In her opinion, there is a great deal to be done in educating clients that “when you’re buying from [David Morris], you’re getting better quality stones and designs” even at a time where “we’re competing with branding.”

That’s another area where the jeweler believes the London-based family business comes out on top. “Where we can do better than [the competition] is in the sourcing, the materials, the understanding of materials that are impossible to buy,” said Morris, quipping that “if it’s not rare, I’m not interested.”

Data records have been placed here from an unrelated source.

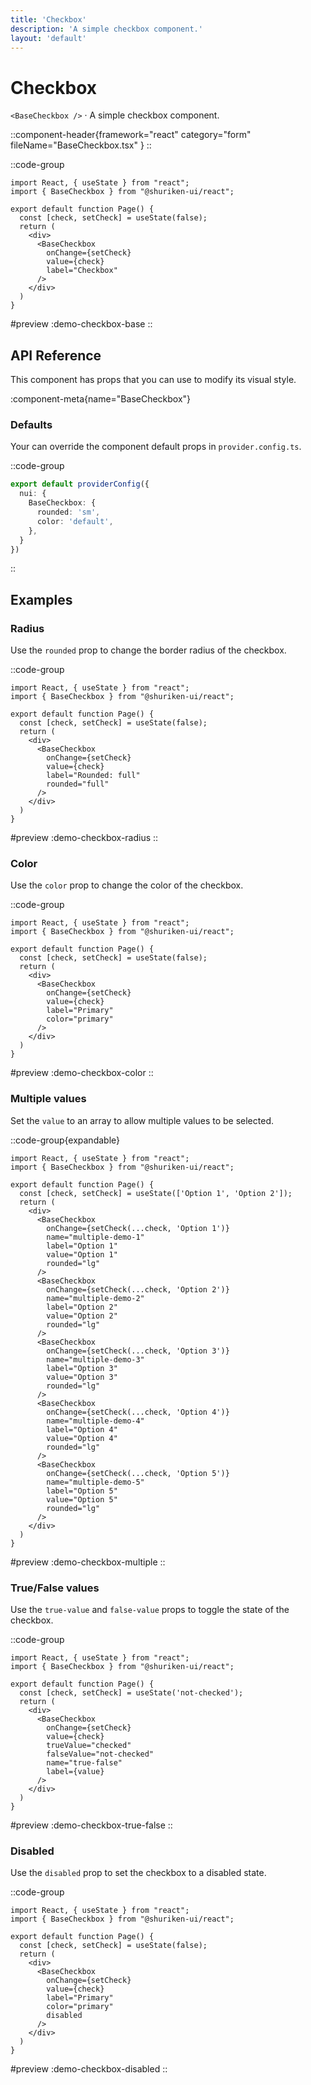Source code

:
 ```yaml
---
title: 'Checkbox'
description: 'A simple checkbox component.'
layout: 'default'
---
```


# Checkbox

`<BaseCheckbox />` · A simple checkbox component.

::component-header{framework="react" category="form" fileName="BaseCheckbox.tsx" }
::

::code-group

```tsx [DemoCheckboxBase.tsx]
import React, { useState } from "react";
import { BaseCheckbox } from "@shuriken-ui/react";

export default function Page() {
  const [check, setCheck] = useState(false);
  return (
    <div>
      <BaseCheckbox
        onChange={setCheck}
        value={check}
        label="Checkbox"
      />
    </div>
  )
}
```

#preview
:demo-checkbox-base
::

## API Reference

This component has props that you can use to modify its visual style.

:component-meta{name="BaseCheckbox"}

### Defaults

Your can override the component default props in `provider.config.ts`.

::code-group

```ts [provider.config.ts]
export default providerConfig({
  nui: {
    BaseCheckbox: {
      rounded: 'sm',
      color: 'default',
    },
  }
})
```
::

## Examples

### Radius

Use the `rounded` prop to change the border radius of the checkbox.

::code-group

```tsx [DemoCheckboxRadius.tsx]
import React, { useState } from "react";
import { BaseCheckbox } from "@shuriken-ui/react";

export default function Page() {
  const [check, setCheck] = useState(false);
  return (
    <div>
      <BaseCheckbox
        onChange={setCheck}
        value={check}
        label="Rounded: full"
        rounded="full"
      />
    </div>
  )
}
```

#preview
:demo-checkbox-radius
::

### Color

Use the `color` prop to change the color of the checkbox.

::code-group

```tsx [DemoCheckboxColor.tsx]
import React, { useState } from "react";
import { BaseCheckbox } from "@shuriken-ui/react";

export default function Page() {
  const [check, setCheck] = useState(false);
  return (
    <div>
      <BaseCheckbox
        onChange={setCheck}
        value={check}
        label="Primary"
        color="primary"
      />
    </div>
  )
}
```

#preview
:demo-checkbox-color
::

### Multiple values

Set the `value` to an array to allow multiple values to be selected.

::code-group{expandable}

```tsx [DemoCheckboxMultiple.tsx]
import React, { useState } from "react";
import { BaseCheckbox } from "@shuriken-ui/react";

export default function Page() {
  const [check, setCheck] = useState(['Option 1', 'Option 2']);
  return (
    <div>
      <BaseCheckbox
        onChange={setCheck(...check, 'Option 1')}
        name="multiple-demo-1"
        label="Option 1"
        value="Option 1"
        rounded="lg"
      />
      <BaseCheckbox
        onChange={setCheck(...check, 'Option 2')}
        name="multiple-demo-2"
        label="Option 2"
        value="Option 2"
        rounded="lg"
      />
      <BaseCheckbox
        onChange={setCheck(...check, 'Option 3')}
        name="multiple-demo-3"
        label="Option 3"
        value="Option 3"
        rounded="lg"
      />
      <BaseCheckbox
        onChange={setCheck(...check, 'Option 4')}
        name="multiple-demo-4"
        label="Option 4"
        value="Option 4"
        rounded="lg"
      />
      <BaseCheckbox
        onChange={setCheck(...check, 'Option 5')}
        name="multiple-demo-5"
        label="Option 5"
        value="Option 5"
        rounded="lg"
      />
    </div>
  )
}
```

#preview
:demo-checkbox-multiple
::

### True/False values

Use the `true-value` and `false-value` props to toggle the state of the checkbox.

::code-group

```tsx [DemoCheckboxTrueFalse.tsx]
import React, { useState } from "react";
import { BaseCheckbox } from "@shuriken-ui/react";

export default function Page() {
  const [check, setCheck] = useState('not-checked');
  return (
    <div>
      <BaseCheckbox
        onChange={setCheck}
        value={check}
        trueValue="checked"
        falseValue="not-checked"
        name="true-false"
        label={value}
      />
    </div>
  )
}
```

#preview
:demo-checkbox-true-false
::

### Disabled

Use the `disabled` prop to set the checkbox to a disabled state.

::code-group

```tsx [DemoCheckboxDisabled.tsx]
import React, { useState } from "react";
import { BaseCheckbox } from "@shuriken-ui/react";

export default function Page() {
  const [check, setCheck] = useState(false);
  return (
    <div>
      <BaseCheckbox
        onChange={setCheck}
        value={check}
        label="Primary"
        color="primary"
        disabled
      />
    </div>
  )
}
```

#preview
:demo-checkbox-disabled
::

To wit, his 20-year-long interest in Paraiba tourmalines, the company’s recent investment in a Padparadscha sapphire valued at more than 1 million British pounds or his interest in a recently unearthed spinel from Vietnam with a neon blue hue that makes it “hard to believe these things are natural.”

After the “horror show” of 2020 and two subsequent years of steady recovery that saw turnover leap 35 percent while collection sales of fine jewelry increased 14 percent from 2021 to 2022, Morris is pleased about 2023. The privately owned house didn’t disclose the sales of its high jewelry segment.

Strong demand and solid growth continue across its brick-and-mortar stores as well as e-commerce channels in the Middle East, Europe and East Asia.

Not only is the reopened Paris store “making some good inroads” but “all [David Morris’] outlets are doing well and we’ve got all these roadshows that we are doing — we have one going all the time at the moment — so I’m quite pleased that we’re picking up new clients and making some substantial sales at the same time,” he said.

Another area where David Morris is making inroads is the bridal market. In the past two years, the brand has been developing an increasing number of white diamond sets. “We can see the appetite for these within a price point because people are looking for the necklace, earrings, ring and bracelet as a complete set,” Cecily Morris said.

While the lion’s share of the bridal business is off the shelf, notably through e-commerce and even over Whatsapp, with designs such as the Miss Daisy, Illusion and Rose Cut as perennials, David Morris has produced 15 to 20 new sets, including some yet to be released. It is also fielding requests for bespoke multiple iterations around the theme chosen by a bride, for the rest of her family.

Though flowers and hearts having been a longstanding signature for the 60-year-old jewelry house since the days of its founder, Jeremy Morris “never wants to be just pigeonholed as the floral, arty designer,” he continued.

The next high jewelry collection, titled “Spotlight,” is a continuation of sorts of the previous Skylines designs shown last January, further exploring a more linear direction.

Although it may not appear in Paris as it is already spoken for, one of the highlights is a necklace featuring an antique cut 10-carat marquise-cut diamond, in a geometric setting with pink diamonds and “more angular baguettes, which are starting to feature prominently in our designs, that definitely look fresher,” he said.

“High jewelry clients are very slow to change their tastes — they get embedded in the thought process. To jog them along a little bit, we have to take it on the chin and make stuff that might sit around for a few years before it starts to move,” he said. “But I’m willing to do that rather than be bored with what I’m doing.”